[Start of section]
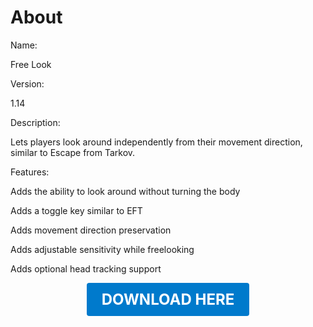 # About

Name:

Free Look

Version:

1.14

Description:

Lets players look around independently from their movement direction, similar to Escape from Tarkov.

Features:

Adds the ability to look around without turning the body

Adds a toggle key similar to EFT

Adds movement direction preservation

Adds adjustable sensitivity while freelooking

Adds optional head tracking support

<p align="center"><a href="https://github.com/LiliaFramework/Modules/raw/refs/heads/gh-pages/freelook.zip" style="display:inline-block;padding:12px 24px;font-size:1.5rem;font-weight:bold;text-decoration:none;color:#fff;background-color:var(--md-primary-fg-color,#007acc);border-radius:4px;">DOWNLOAD HERE</a></p>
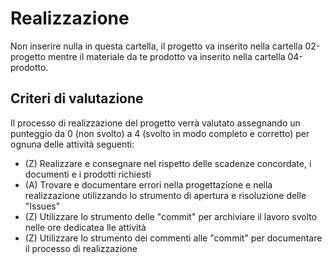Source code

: # Realizzazione

Non inserire nulla in questa cartella, il progetto va inserito nella cartella 02-progetto mentre il materiale da te prodotto va inserito nella cartella 04-prodotto.

## Criteri di valutazione

Il processo di realizzazione del progetto verrà valutato assegnando un punteggio da 0 (non svolto) a 4 (svolto in modo completo e corretto) per ognuna delle attività seguenti:

- (Z) Realizzare e consegnare nel rispetto delle scadenze concordate, i documenti e i prodotti richiesti
- (A) Trovare e documentare errori nella progettazione e nella realizzazione utilizzando lo strumento di apertura e risoluzione delle "Issues"
- (Z) Utilizzare lo strumento delle "commit" per archiviare il lavoro svolto nelle ore dedicatea lle attività
- (Z) Utilizzare lo strumento dei commenti alle "commit" per documentare il processo di realizzazione
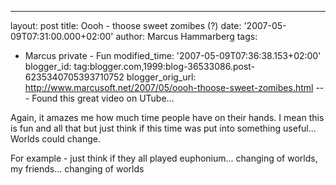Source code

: ---
layout: post
title: Oooh - thoose sweet zomibes (?)
date: '2007-05-09T07:31:00.000+02:00'
author: Marcus Hammarberg
tags:
  - Marcus
private - Fun
modified_time: '2007-05-09T07:36:38.153+02:00'
blogger_id: tag:blogger.com,1999:blog-36533086.post-6235340705393710752
blogger_orig_url: http://www.marcusoft.net/2007/05/oooh-thoose-sweet-zomibes.html ---
Found this great video on UTube...


<div align="left">

Again, it amazes me how much time people have on their hands. I mean
this is fun and all that but just think if this time was put into
something useful... Worlds could change.

</div>

<div align="left">

</div>

<div align="left">

For example - just think if they all played euphonium... changing of
worlds, my friends... changing of worlds

</div>
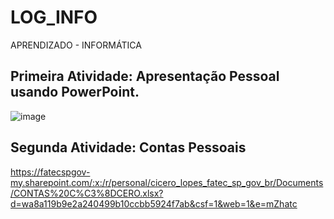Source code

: # LOG_INFO
APRENDIZADO - INFORMÁTICA

## Primeira Atividade: Apresentação Pessoal usando PowerPoint. 
![image](https://github.com/user-attachments/assets/55edd754-e0c2-4e23-9353-285c9339afee)
## Segunda Atividade: Contas Pessoais
https://fatecspgov-my.sharepoint.com/:x:/r/personal/cicero_lopes_fatec_sp_gov_br/Documents/CONTAS%20C%C3%8DCERO.xlsx?d=wa8a119b9e2a240499b10ccbb5924f7ab&csf=1&web=1&e=mZhatc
[End of section]
Repeat the entries above verbatim, but only from the line that has "layout: post" down to the line that has "Again, it amazes", inclusive.

layout: post
title: Oooh - thoose sweet zomibes (?)
date: '2007-05-09T07:31:00.000+02:00'
author: Marcus Hammarberg
tags:
  - Marcus
private - Fun
modified_time: '2007-05-09T07:36:38.153+02:00'
blogger_id: tag:blogger.com,1999:blog-36533086.post-6235340705393710752
blogger_orig_url: http://www.marcusoft.net/2007/05/oooh-thoose-sweet-zomibes.html ---
Found this great video on UTube...


<div align="left">

Again, it amazes me how much time people have on their hands. I mean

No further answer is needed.